Figure 9.

N-cadherin interaction with Trio increases intracellular tension and reinforces Rac1 activation and promotes assembly of VE-cadherin junctions. (A) Confocal images of HPAECs grown on either gelatin or N-cad-BioS and treated with 50 µM Rockout to inhibit Rho kinase (ROCK) or vehicle (DMSO). Cells were stained for VE-cadherin (green), phosphorylated myosin light chain (pMLC, red) and nuclei (DAPI, blue). Bar, 10 µm. (B and C) Quantification of phospho-MLC (B) and VE-cadherin junction area (C) from images in A. Inhibition of ROCK significantly reduced the area of VE-cadherin adhesion only in cells grown on N-cad-BioS. n = 8 images per group from three independent experiments. ****, P < 0.0001, ANOVA with Tukey’s post hoc test. Data are shown as mean ± SD. (D) Analysis of Trio activity. Pulldown of Trio with GST and GST-Rac1(G15A) from HPAECs grown on gelatin and N-cad-BioS platforms after treatment with DMSO (vehicle) or 50 µM Rockout for 10 min. The precipitates were probed for Trio. Treatment with Rockout reduced Trio interaction with Rac1. 5% Coomassie-stained proteins used for pulldown. (E) Analysis of Trio activity. Pulldown of Trio with GST and GST-Rac1(G15A) from HPAECs grown on gelatin and N-cad-BioS platforms after treatment with DMSO (vehicle) or for 50 µM blebbistatin for 10 min. The precipitates were probed for Trio.

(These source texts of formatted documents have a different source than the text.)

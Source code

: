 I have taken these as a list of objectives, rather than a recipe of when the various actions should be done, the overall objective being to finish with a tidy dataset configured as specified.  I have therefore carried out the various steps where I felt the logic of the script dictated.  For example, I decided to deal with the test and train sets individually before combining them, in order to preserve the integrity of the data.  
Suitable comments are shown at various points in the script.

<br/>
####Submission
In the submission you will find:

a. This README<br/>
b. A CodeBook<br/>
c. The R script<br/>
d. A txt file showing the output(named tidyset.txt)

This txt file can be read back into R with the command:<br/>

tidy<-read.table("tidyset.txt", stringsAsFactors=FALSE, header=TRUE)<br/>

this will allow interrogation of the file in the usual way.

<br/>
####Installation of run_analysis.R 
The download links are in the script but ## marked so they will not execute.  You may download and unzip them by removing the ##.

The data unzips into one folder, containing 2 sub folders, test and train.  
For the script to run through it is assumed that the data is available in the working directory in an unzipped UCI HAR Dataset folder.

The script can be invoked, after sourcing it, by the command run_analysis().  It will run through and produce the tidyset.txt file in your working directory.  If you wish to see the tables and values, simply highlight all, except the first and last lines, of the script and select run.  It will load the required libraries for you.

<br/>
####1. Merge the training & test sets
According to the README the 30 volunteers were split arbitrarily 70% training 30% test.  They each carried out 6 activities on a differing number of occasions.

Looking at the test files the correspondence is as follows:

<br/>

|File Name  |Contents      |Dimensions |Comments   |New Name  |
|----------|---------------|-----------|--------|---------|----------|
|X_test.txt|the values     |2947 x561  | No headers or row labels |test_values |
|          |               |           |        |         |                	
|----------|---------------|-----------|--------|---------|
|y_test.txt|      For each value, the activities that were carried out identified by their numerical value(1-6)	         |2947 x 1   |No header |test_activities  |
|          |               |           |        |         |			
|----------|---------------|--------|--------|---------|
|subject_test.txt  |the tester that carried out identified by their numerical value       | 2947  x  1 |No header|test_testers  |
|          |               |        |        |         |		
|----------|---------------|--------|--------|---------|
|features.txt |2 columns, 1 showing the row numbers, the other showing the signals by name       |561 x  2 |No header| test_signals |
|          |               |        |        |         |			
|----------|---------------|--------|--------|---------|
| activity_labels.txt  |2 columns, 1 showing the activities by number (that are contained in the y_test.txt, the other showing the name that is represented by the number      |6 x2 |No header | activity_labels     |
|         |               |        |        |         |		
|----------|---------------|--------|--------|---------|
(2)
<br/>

Treatment with blebbistatin reduced Trio interaction with Rac1. 5% Coomassie-stained proteins used for pulldown. (F) The circuit describing the role of N-cadherin adhesion-mediated signaling in assembling of VE-cadherin junctions through Trio-mediated activation of both Rac1 and RhoA. (1) N-cadherin forms a complex with Trio; (2) Trio activates RhoA increasing intracellular tension; (3) increased tension activates the Trio GEF1 domain toward Rac1; and (4) Rac1 increases VE-cadherin recruitment to AJs, whereas RhoA reinforces Rac1-mediated assembly of AJs.